Egypt’s non-oil private sector shrunk in March for the third month in a row, though at a slower pace than last month’s contraction, with output declining and new orders showing a slight pick up, a corporate survey showed on Sunday.
The HSBC Egypt Purchasing Managers Index showed a reading of 49.6 in March, a milder slowdown than February’s 46.8, but a contraction nonetheless. A reading above 50 indicates expansion and below 50, contraction.
February saw the sharpest contraction since September 2013, and the survey showed many of the same trends continuing to weigh on the economy in March, including a weak currency boosting input costs and subdued demand dampening output and employment.

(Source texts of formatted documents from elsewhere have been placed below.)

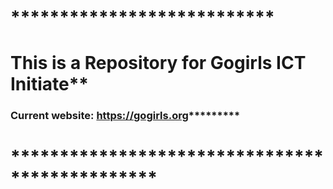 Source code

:# ***************************
# This is a Repository for Gogirls ICT Initiate**
### Current website: https://gogirls.org*********
# *********************************************** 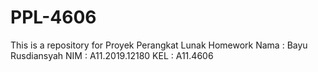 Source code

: # PPL-4606
This is a repository for Proyek Perangkat Lunak Homework 
Nama : Bayu Rusdiansyah 
NIM : A11.2019.12180 
KEL : A11.4606
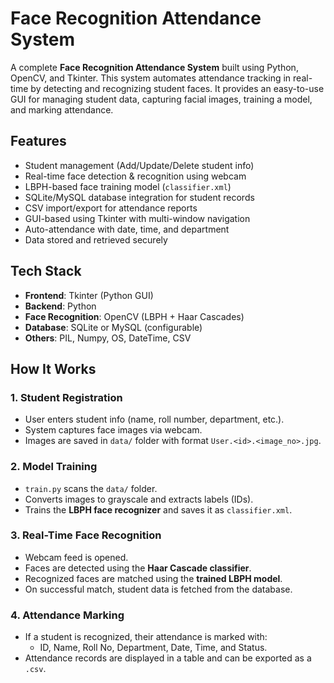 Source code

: # Face Recognition Attendance System

A complete **Face Recognition Attendance System** built using Python, OpenCV, and Tkinter. This system automates attendance tracking in real-time by detecting and recognizing student faces. It provides an easy-to-use GUI for managing student data, capturing facial images, training a model, and marking attendance.

## Features

- Student management (Add/Update/Delete student info)
- Real-time face detection & recognition using webcam
- LBPH-based face training model (`classifier.xml`)
- SQLite/MySQL database integration for student records
- CSV import/export for attendance reports
- GUI-based using Tkinter with multi-window navigation
- Auto-attendance with date, time, and department
- Data stored and retrieved securely

## Tech Stack

- **Frontend**: Tkinter (Python GUI)
- **Backend**: Python
- **Face Recognition**: OpenCV (LBPH + Haar Cascades)
- **Database**: SQLite or MySQL (configurable)
- **Others**: PIL, Numpy, OS, DateTime, CSV

## How It Works

### 1. Student Registration
- User enters student info (name, roll number, department, etc.).
- System captures face images via webcam.
- Images are saved in `data/` folder with format `User.<id>.<image_no>.jpg`.

### 2. Model Training
- `train.py` scans the `data/` folder.
- Converts images to grayscale and extracts labels (IDs).
- Trains the **LBPH face recognizer** and saves it as `classifier.xml`.

### 3. Real-Time Face Recognition
- Webcam feed is opened.
- Faces are detected using the **Haar Cascade classifier**.
- Recognized faces are matched using the **trained LBPH model**.
- On successful match, student data is fetched from the database.

### 4. Attendance Marking
- If a student is recognized, their attendance is marked with:
  - ID, Name, Roll No, Department, Date, Time, and Status.
- Attendance records are displayed in a table and can be exported as a `.csv`.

“Egypt’s non-oil private sector remained in contraction territory in March, continuing the trend observed so far in 2015,” Markit economist Philip Leake said.
“As a result, the outlook for Egypt remains uncertain, with the depreciating pound providing a key source of instability.”
For the fourth straight month, Egypt’s non-oil private sector shed jobs in March, with some survey respondents saying employees had left to search for better opportunities.
New orders picked up slightly in March after two months of contraction, though some respondents mentioned the negative impact of economic and political insecurity on their order books.
Egypt held an investment conference in March which saw tens of billions of dollars of new foreign investment announced, as the government tries to turn around an economy battered by four years of economic and political turmoil.